■ **What this task involves**: Below is a listing. Write out exactly its lines between the one holding "5. Write a Java program that" and the one holding "2. Omega notation", inclusive.

╔══

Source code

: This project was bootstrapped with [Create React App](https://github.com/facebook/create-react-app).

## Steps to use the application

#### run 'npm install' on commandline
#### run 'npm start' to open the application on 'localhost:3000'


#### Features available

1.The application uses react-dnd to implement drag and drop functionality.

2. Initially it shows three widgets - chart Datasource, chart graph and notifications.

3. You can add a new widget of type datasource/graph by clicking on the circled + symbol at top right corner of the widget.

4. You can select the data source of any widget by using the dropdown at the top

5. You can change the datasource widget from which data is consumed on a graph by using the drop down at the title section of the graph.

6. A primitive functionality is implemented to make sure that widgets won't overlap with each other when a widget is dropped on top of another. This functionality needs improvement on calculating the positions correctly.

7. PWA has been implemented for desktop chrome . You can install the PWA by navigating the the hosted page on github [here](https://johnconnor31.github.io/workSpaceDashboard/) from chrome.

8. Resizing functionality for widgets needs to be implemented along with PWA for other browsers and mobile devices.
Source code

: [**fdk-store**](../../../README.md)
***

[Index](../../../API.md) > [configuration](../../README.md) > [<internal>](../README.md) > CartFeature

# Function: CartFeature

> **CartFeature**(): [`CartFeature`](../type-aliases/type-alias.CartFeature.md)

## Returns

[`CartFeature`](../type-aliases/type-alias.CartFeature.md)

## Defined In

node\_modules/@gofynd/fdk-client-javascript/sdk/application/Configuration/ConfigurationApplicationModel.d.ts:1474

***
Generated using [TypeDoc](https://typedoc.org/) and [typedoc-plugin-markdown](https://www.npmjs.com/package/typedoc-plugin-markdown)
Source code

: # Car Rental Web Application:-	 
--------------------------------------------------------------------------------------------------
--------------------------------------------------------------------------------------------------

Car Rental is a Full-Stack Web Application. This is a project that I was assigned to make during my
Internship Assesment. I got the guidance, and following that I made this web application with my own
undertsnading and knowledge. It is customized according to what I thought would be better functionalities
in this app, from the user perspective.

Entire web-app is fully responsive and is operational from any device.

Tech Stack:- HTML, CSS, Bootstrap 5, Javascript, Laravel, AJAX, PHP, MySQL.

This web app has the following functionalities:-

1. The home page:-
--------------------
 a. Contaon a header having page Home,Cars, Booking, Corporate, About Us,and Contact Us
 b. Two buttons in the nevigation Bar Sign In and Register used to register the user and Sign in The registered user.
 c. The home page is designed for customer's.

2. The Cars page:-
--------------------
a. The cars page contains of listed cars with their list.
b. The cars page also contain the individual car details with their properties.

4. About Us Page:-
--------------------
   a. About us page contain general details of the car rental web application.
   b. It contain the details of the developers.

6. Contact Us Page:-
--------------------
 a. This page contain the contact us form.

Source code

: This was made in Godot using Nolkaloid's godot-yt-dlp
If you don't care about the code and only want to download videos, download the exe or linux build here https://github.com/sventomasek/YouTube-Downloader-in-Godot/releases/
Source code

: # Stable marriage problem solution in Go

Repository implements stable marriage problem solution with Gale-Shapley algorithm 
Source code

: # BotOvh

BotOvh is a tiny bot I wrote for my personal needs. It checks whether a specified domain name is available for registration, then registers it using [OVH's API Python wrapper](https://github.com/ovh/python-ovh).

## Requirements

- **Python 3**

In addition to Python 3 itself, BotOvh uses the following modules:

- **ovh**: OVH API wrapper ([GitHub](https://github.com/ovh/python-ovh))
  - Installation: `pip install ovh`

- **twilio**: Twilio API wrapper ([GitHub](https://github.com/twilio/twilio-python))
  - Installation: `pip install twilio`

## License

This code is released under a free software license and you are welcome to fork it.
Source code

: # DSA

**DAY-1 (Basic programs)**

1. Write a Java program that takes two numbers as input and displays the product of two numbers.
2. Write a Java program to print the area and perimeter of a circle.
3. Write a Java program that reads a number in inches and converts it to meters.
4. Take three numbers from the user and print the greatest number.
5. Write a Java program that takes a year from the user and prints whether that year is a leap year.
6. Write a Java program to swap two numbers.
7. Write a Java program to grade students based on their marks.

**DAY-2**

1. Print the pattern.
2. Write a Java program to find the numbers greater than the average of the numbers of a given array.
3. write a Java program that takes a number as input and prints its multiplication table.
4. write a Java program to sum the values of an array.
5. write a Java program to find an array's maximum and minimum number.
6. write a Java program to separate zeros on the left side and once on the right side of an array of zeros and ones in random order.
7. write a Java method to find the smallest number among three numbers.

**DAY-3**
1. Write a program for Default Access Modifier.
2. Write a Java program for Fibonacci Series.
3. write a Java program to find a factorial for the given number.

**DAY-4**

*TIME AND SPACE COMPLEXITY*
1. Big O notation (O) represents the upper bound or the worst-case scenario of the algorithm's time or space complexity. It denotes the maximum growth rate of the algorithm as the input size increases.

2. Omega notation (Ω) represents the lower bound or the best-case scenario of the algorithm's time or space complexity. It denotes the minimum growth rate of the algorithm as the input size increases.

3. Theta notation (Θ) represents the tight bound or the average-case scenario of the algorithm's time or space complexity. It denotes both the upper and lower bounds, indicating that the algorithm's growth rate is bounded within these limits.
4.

╚══

■ **Reply**:
5. Write a Java program that takes a year from the user and prints whether that year is a leap year.
6. Write a Java program to swap two numbers.
7. Write a Java program to grade students based on their marks.

**DAY-2**

1. Print the pattern.
2. Write a Java program to find the numbers greater than the average of the numbers of a given array.
3. write a Java program that takes a number as input and prints its multiplication table.
4. write a Java program to sum the values of an array.
5. write a Java program to find an array's maximum and minimum number.
6. write a Java program to separate zeros on the left side and once on the right side of an array of zeros and ones in random order.
7. write a Java method to find the smallest number among three numbers.

**DAY-3**
1. Write a program for Default Access Modifier.
2. Write a Java program for Fibonacci Series.
3. write a Java program to find a factorial for the given number.

**DAY-4**

*TIME AND SPACE COMPLEXITY*
1. Big O notation (O) represents the upper bound or the worst-case scenario of the algorithm's time or space complexity. It denotes the maximum growth rate of the algorithm as the input size increases.

2. Omega notation (Ω) represents the lower bound or the best-case scenario of the algorithm's time or space complexity. It denotes the minimum growth rate of the algorithm as the input size increases.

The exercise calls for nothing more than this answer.